Two key areas that I have devoted time to in an effort to overcome these lacunae are: Devanagari and Tibetan OCR, and Sanskrit-Tibetan lexicon construction. I have discussed some of my work in these areas, below.

Devanagari OCR

Because Indo-Tibetan Buddhist religion and philosophy is heavily textually grounded, a key resource in contemporary research is searchable e-text. While there are several on-going efforts to manually key Tibetan and Sanskrit texts, "Optical Character Recognition" (OCR) technology for Tibetan and Devanagari scripts has lagged behind in this field. To this end, I have been training commercially available software (ABBYY FineReader) at the task of Devanagari OCR for several years (and hope to train the software for Tibetan in the future).

The end result of this effort has been a system that offers 90-95% accuracy (testing and evaluation is still on-going) at the task of Devanagari OCR, producing Unicode e-text. Although the software has certain systemic weaknesses, it is hoped that these issues will be resolved in a future version of the program, thereby improving the accuracy. Nonetheless, in the meantime, the system offers a viable means of rapidly producing Sanskrit e–text for research purposes.

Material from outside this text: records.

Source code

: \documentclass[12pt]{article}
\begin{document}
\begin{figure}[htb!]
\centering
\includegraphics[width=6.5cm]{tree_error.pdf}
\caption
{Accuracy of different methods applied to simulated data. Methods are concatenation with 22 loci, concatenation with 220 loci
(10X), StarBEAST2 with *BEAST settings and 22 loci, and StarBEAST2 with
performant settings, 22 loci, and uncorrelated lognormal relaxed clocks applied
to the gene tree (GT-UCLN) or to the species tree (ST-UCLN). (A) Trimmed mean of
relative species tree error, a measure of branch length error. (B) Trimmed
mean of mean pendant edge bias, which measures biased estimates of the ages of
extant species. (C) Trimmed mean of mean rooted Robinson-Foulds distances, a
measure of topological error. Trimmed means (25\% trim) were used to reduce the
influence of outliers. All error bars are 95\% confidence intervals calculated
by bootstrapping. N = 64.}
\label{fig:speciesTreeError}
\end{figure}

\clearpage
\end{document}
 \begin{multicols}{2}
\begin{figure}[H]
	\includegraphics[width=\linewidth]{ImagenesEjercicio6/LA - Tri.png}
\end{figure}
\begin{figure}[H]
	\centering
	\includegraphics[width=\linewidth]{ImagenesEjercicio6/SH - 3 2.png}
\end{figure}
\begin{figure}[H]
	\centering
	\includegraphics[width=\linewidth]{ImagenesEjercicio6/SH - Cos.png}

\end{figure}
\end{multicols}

After some additional training, it is my intention to make the recognition files freely available to scholars and researchers.

Tibetan-Sanskrit Lexicons

While many key dictionaries for Sanskrit and Tibetan have been published over the past 150 years, migration of these resources into an electronic environment has been slow.

Working in conjunction with Robert Chilton of the Asian Classics Input Project (ACIP), I have been working on processing one of these resources, Lokesh Chandra's Tibetan-Sanskrit Dictionary, for import into an electronic lexicon for both general reference purposes and the refinement of a larger Tibetan Machine Translation lexicon (a subset of this data has been published in: A Tibetan Verb Lexicon).

Lokesh Chandra's original dictionary has been scanned, and also electronically keyed by ACIP staff.

I have written a series of post-processing programs to automatically tag the dictionary for importing into a database. Although this work is on-going, a preliminary sample of the resulting data is given below:

  <entry>
    <headword>KA</headword>
  </entry>
         
  <entry>
    <headword>KA</headword>
    <sense>
      <term lang="skt" scr="rom-dev">stambha</term>
      <term lang="skt" scr="rom-tib">STAM BHA</term>
      <citation>
        <citeRef>bo.ca.5.40kha</citeRef>
      </citation>
    </sense>
  </entry>
         
  <entry>
    <headword>KA KA</headword>
    <altheadword>K'A KA</altheadword>
    <sense>
      <term lang="skt" scr="rom-dev">ka#ka</term>
      <term lang="skt" scr="rom-tib">K'A KA</term>
      <citation>
        <citeRef>s*a.da#</citeRef>
      </citation>
    </sense>
  </entry>
         
  <entry>
    <headword>KA KA NI</headword>
    <sense>
      <senseNo>1</senseNo>
      <term lang="skt" scr="rom-dev">kapardaka</term>
      <term lang="skt" scr="rom-tib">KA PAR DA KA</term>
      <citation>
        <citeRef>s*a.da#</citeRef>
      </citation>
    </sense>
    <sense>
      <senseNo>2</senseNo>
      <term lang="skt" scr="rom-dev">ka#kan%i</term>
      <term lang="skt" scr="rom-tib">K'A KA nI</term>
      <citation>
        <citeRef>ma.vyu.9375</citeRef>
      </citation>
      <term lang="skt" scr="rom-dev">ka#kin%i#</term>
      <term lang="skt" scr="rom-tib">K'A KI n'I</term>
      <citation>
        <citeRef>s*a.da#</citeRef>
      </citation>
    </sense>
  </entry>
         

Having secured distribution rights from Lokesh Chandra, it is the intention of ACIP to distribute this data (in both romanization and Unicode script) for the benefit of the research community.